Scritto da Edt
Jezernik Božidar, Europa selvaggia. I Balcani nello sguardo dei viaggiatori occidentali, Torino, Edt, pp. 393.
Europa selvaggia. I Balcani nello sguardo dei viaggiatori occidentali, scritto dall’antropologo sloveno Božidar Jezernik, racconta i Balcani attraverso le testimonianze di chi visitò quei luoghi tra il XVI e il XX secolo partendo dalla “civile” Europa dell’ovest. Come spesso avviene quando un racconto è condotto con pluralità di voci, le pagine di Jezernik finiscono per rivelare preziosi indizi anche sull’identità dei molteplici narratori. Ben presto il lettore si accorge che ciò che ha sotto gli occhi è una sorprendente e inattesa immagine allo specchio dell’Occidente, con i suoi pregiudizi e idiosincrasie, ma anche con la propria voglia di esplorare e conoscere. Balcani remoti, mitici e calati in un’atmosfera a tratti grottesca: i paesi che il lettore incontra sono la terra dei satiri descritta dai viaggiatori del Seicento e quella degli «uomini con la coda» raccontata dai cronisti del primo Novecento forse troppo imbevuti di teorie etnocentriche.
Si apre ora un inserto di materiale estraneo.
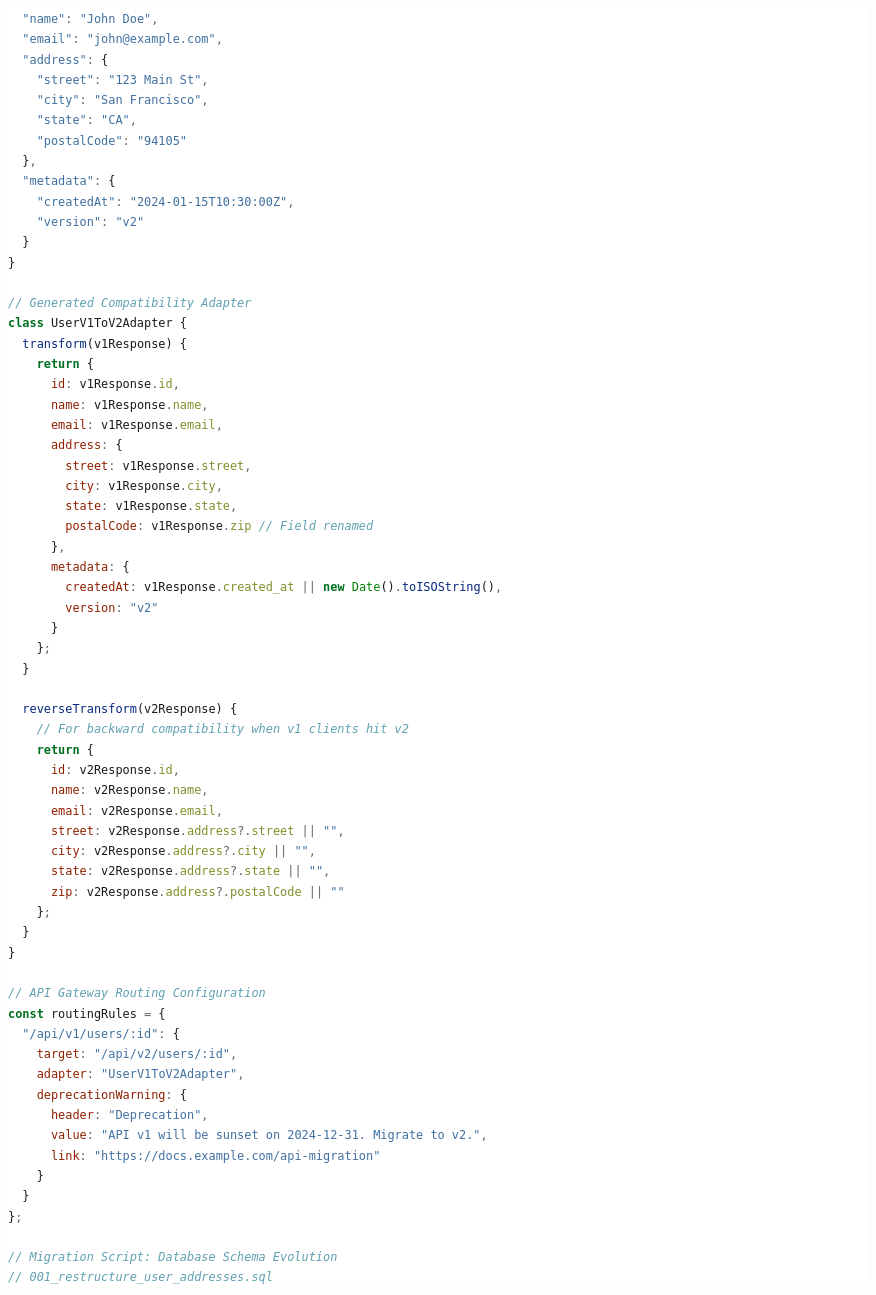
```javascript
  "name": "John Doe",
  "email": "john@example.com",
  "address": {
    "street": "123 Main St",
    "city": "San Francisco",
    "state": "CA",
    "postalCode": "94105"
  },
  "metadata": {
    "createdAt": "2024-01-15T10:30:00Z",
    "version": "v2"
  }
}

// Generated Compatibility Adapter
class UserV1ToV2Adapter {
  transform(v1Response) {
    return {
      id: v1Response.id,
      name: v1Response.name,
      email: v1Response.email,
      address: {
        street: v1Response.street,
        city: v1Response.city,
        state: v1Response.state,
        postalCode: v1Response.zip // Field renamed
      },
      metadata: {
        createdAt: v1Response.created_at || new Date().toISOString(),
        version: "v2"
      }
    };
  }

  reverseTransform(v2Response) {
    // For backward compatibility when v1 clients hit v2
    return {
      id: v2Response.id,
      name: v2Response.name,
      email: v2Response.email,
      street: v2Response.address?.street || "",
      city: v2Response.address?.city || "",
      state: v2Response.address?.state || "",
      zip: v2Response.address?.postalCode || ""
    };
  }
}

// API Gateway Routing Configuration
const routingRules = {
  "/api/v1/users/:id": {
    target: "/api/v2/users/:id",
    adapter: "UserV1ToV2Adapter",
    deprecationWarning: {
      header: "Deprecation",
      value: "API v1 will be sunset on 2024-12-31. Migrate to v2.",
      link: "https://docs.example.com/api-migration"
    }
  }
};

// Migration Script: Database Schema Evolution
// 001_restructure_user_addresses.sql
``` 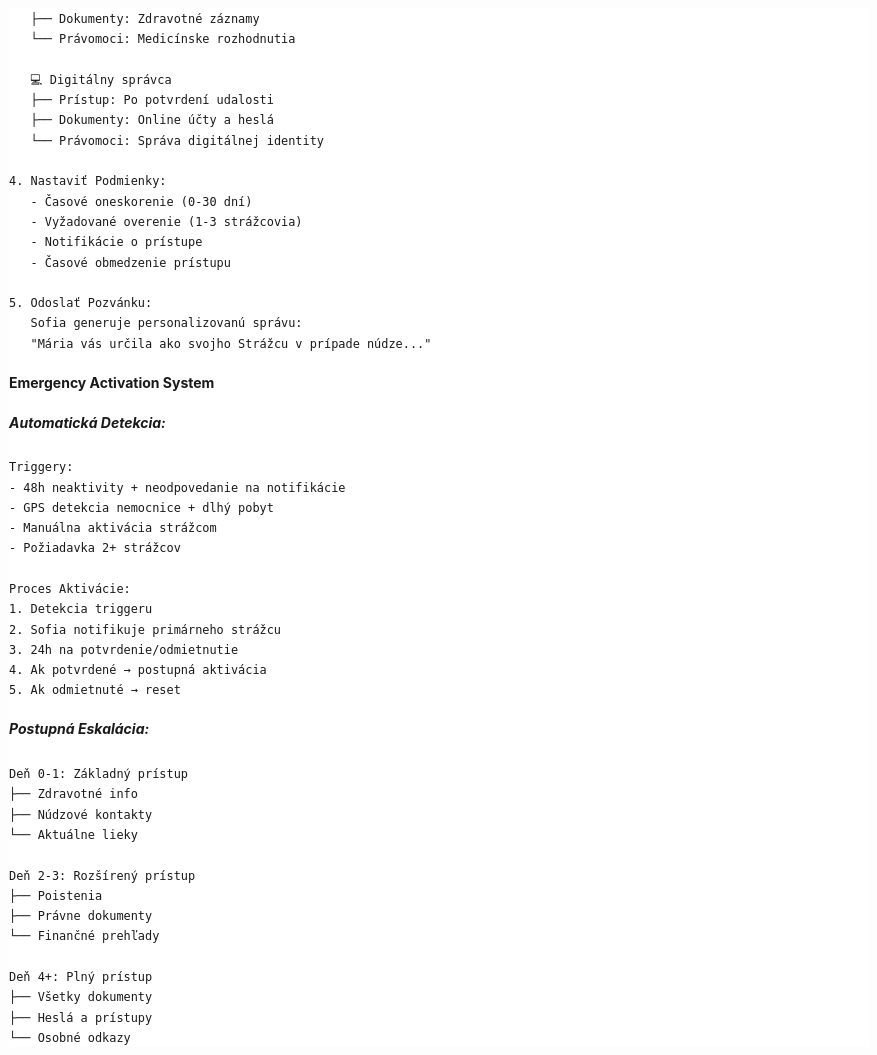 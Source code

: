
```text
   ├── Dokumenty: Zdravotné záznamy
   └── Právomoci: Medicínske rozhodnutia
   
   💻 Digitálny správca
   ├── Prístup: Po potvrdení udalosti
   ├── Dokumenty: Online účty a heslá
   └── Právomoci: Správa digitálnej identity

4. Nastaviť Podmienky:
   - Časové oneskorenie (0-30 dní)
   - Vyžadované overenie (1-3 strážcovia)
   - Notifikácie o prístupe
   - Časové obmedzenie prístupu

5. Odoslať Pozvánku:
   Sofia generuje personalizovanú správu:
   "Mária vás určila ako svojho Strážcu v prípade núdze..."
```

#### **Emergency Activation System**

##### **Automatická Detekcia:**

```text
Triggery:
- 48h neaktivity + neodpovedanie na notifikácie
- GPS detekcia nemocnice + dlhý pobyt
- Manuálna aktivácia strážcom
- Požiadavka 2+ strážcov

Proces Aktivácie:
1. Detekcia triggeru
2. Sofia notifikuje primárneho strážcu
3. 24h na potvrdenie/odmietnutie
4. Ak potvrdené → postupná aktivácia
5. Ak odmietnuté → reset
```

##### **Postupná Eskalácia:**

```text
Deň 0-1: Základný prístup
├── Zdravotné info
├── Núdzové kontakty
└── Aktuálne lieky

Deň 2-3: Rozšírený prístup
├── Poistenia
├── Právne dokumenty
└── Finančné prehľady

Deň 4+: Plný prístup
├── Všetky dokumenty
├── Heslá a prístupy
└── Osobné odkazy
```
Le pagine di Jezernik restituiscono l’immagine di una regione arcana e selvaggia, dai confini indefiniti e pronta a riservare sorprese a ogni pagina, a ogni curva o scarto di una narrazione condotta, appunto, attraverso un rigoroso e appassionante dialogo con le fonti.
Un’epopea corale
I ricchissimi riferimenti dell’autore includono citazioni di naturalisti, geografi, storici e pionieri delle scienze sociali come Karl Baedeker, William Gladstone e Paulina Irby, passando per Lord Byron, Rebecca West e Julia Kristeva. Ogni capitolo, inoltre, è dedicato all’approfondimento di un tema dal valore simbolico, eletto da Jezernik a emblema dell’incontro-confronto tra Balcani e Occidente. La scelta di tali temi è quanto mai avvincente e “saporita”: si va dallo stare a tavola, alla vita sessuale, alla giustizia (con riferimenti alle efferate pene capitali per le quali i Balcani erano celebri anche in anni non così lontani). Connubio tra analisi antropologica e talento narrativo, il libro avvince come un’epopea, ma offre anche un efficace spunto per riflettere sulle modalità mai scontate con le quali si attua l’incontro tra culture diverse e sul ruolo ancora vitale della narrativa di viaggio.
Attualità del libro
Che cosa c’è di attuale in racconti ed episodi che spesso riguardano avvenimenti lontanissimi? Che cosa può ancora insegnare la ricca ricognizione condotta da Jezernik? Moltissimo. Oltre al piacere della lettura, l’aspetto più coinvolgente di un viaggio attraverso oltre mille testimonianze di prima mano distribuite su cinque secoli è la scoperta di un fenomeno valido per lo studioso di scienze sociali (in primo luogo l’antropologia), ma anche per il viaggiatore attento, curioso e disposto a mettere in discussione i propri pregiudizi. L’autore, infatti, mostra come l’osservazione di altri popoli possa trasformarsi in uno specchio capace di rivelare moltissimo della cultura e dell’identità di chi osserva. In modo più esplicito, è come se Jezernik volesse dirci: «Per conoscere fino in fondo voi stessi e il paese da cui provenite, mettetevi in viaggio». In conclusione, quindi, Europa selvaggia non è soltanto un gustoso inventario di aneddoti e testimonianze, ma è prima di tutto un invito a riflettere sulle dinamiche che si creano nell’incontro tra culture diverse. Un invito che, più che mai in questi anni di stretto contatto e di scambio tra Balcani e Occidente, assume i tratti di un avvertimento perché sottolinea i pericoli della demonizzazione del culturalmente “diverso”, della cancellazione della memoria storica e della diffidenza verso l’integrazione tra le civiltà. Per prepararsi alla lettura può essere utile ricordare il sarcastico «Odio i viaggiatori» con cui Claude Lévi-Strauss inizia il suo capolavoro Tristi tropici. Un odio, naturalmente, non per chi viaggia, ma per chi impone a realtà “altre da sé” le categorie della propria cultura, deformando tutto con gli “occhiali” dell’etnocentrismo. Ancora più utile, però, è tenere a mente ciò che qualcuno ha scritto vicino al ponte di Mostar, costruito in epoca ottomana, distrutto dai bombardamenti croato-bosniaci del 1993 e recentemente ricostruito con tenacia animata dalla speranza: «Don’t forget», non dimentichiamo.